# Good news



## Bobthaslob (Jul 25, 2015)

I haven't had dp in half a year not once.

I got dp from smoking weed and it lasted about seven months. Nothing magical really helped me i went to the doctors and none of them helped at all. I even went to a nut house for a week to try and get help. It did not help. The one thing i realized while i was there was that there where other people way worse off than me. And i couldn't just wait to get better because that might take forever and in the meantime i would just be wasting my life.

I have no idea on how i did it other than just moving on with my life and working really hard to improve my living situation and time.

I personally hate this site because i feel like a lot of people post real negative shit that totally didn't help just made me worse. So i figured if i got better i would come hear an post about it. And maybe in a few more years ill post again with a longer update. But i feel like i owe it to you to tell you all that i got better. I don't take any meds, i don't try and eat right, i just don't smoke weed anymore, work on my emotional self, and most importantly keep moving on whith my life no matter how i feel.
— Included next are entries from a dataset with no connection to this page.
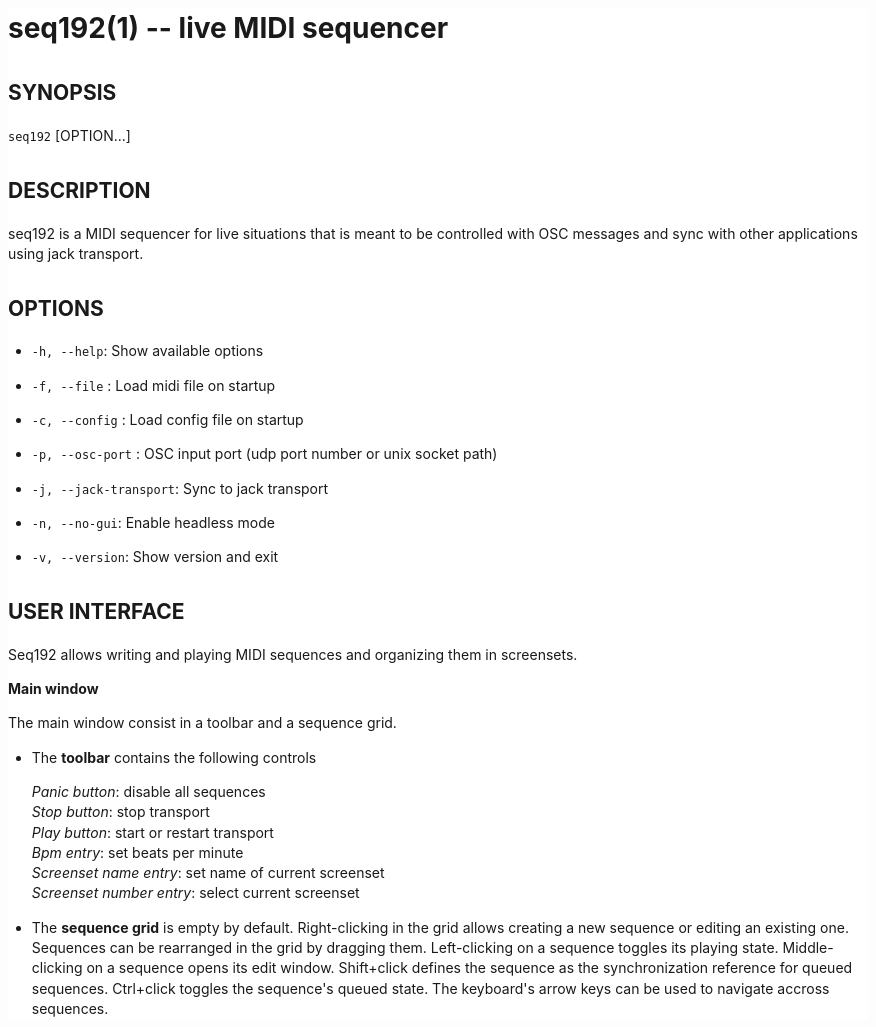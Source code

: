 seq192(1) -- live MIDI sequencer
=============================

## SYNOPSIS

`seq192` [OPTION...]

## DESCRIPTION

seq192 is a MIDI sequencer for live situations that is meant to be controlled with OSC messages and sync with other applications using jack transport.

## OPTIONS

* `-h, --help`:
    Show available options

* `-f, --file` <file>:
    Load midi file on startup

* `-c, --config` <file>:
    Load config file on startup

* `-p, --osc-port` <port>:
    OSC input port (udp port number or unix socket path)

* `-j, --jack-transport`:
    Sync to jack transport

* `-n, --no-gui`:
    Enable headless mode

* `-v, --version`:
    Show version and exit

## USER INTERFACE

Seq192 allows writing and playing MIDI sequences and organizing them in screensets.

**Main window**

The main window consist in a toolbar and a sequence grid.

* The **toolbar** contains the following controls

    *Panic button*: disable all sequences<br/>
    *Stop button*: stop transport<br/>
    *Play button*: start or restart transport<br/>
    *Bpm entry*: set beats per minute<br/>
    *Screenset name entry*: set name of current screenset<br/>
    *Screenset number entry*: select current screenset<br/>

* The **sequence grid** is empty by default. Right-clicking in the grid allows creating a new sequence or editing an existing one. Sequences can be rearranged in the grid by dragging them. Left-clicking on a sequence toggles its playing state. Middle-clicking on a sequence opens its edit window. Shift+click defines the sequence as the synchronization reference for queued sequences. Ctrl+click toggles the sequence's queued state. The keyboard's arrow keys can be used to navigate accross sequences.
So just go out there and do it, it might be just what you need.


----------



## Bob122443 (Jul 31, 2015)

Hello!

I've been suffering from mild DP/DR for 2 months due to weed.

What where your experiences?

What made you overcome it?

What did doctors do/say to try and help?

What where your symptoms of DP/DR?

What was your weed trip like?

Are your perceptions, reactions, reflexes etc back to normal?

And do you feel back to your original self how you where before it all happened?

Finally, was it a gradual process of recovery or did it just hit you one day? Did you ever think you where going to recover?

Sorry for so many questions, I just want to find something similar to mine. I found someone else who had an almost EXACT same experience to me, on every level and now they are cured. 

Kind regards


----------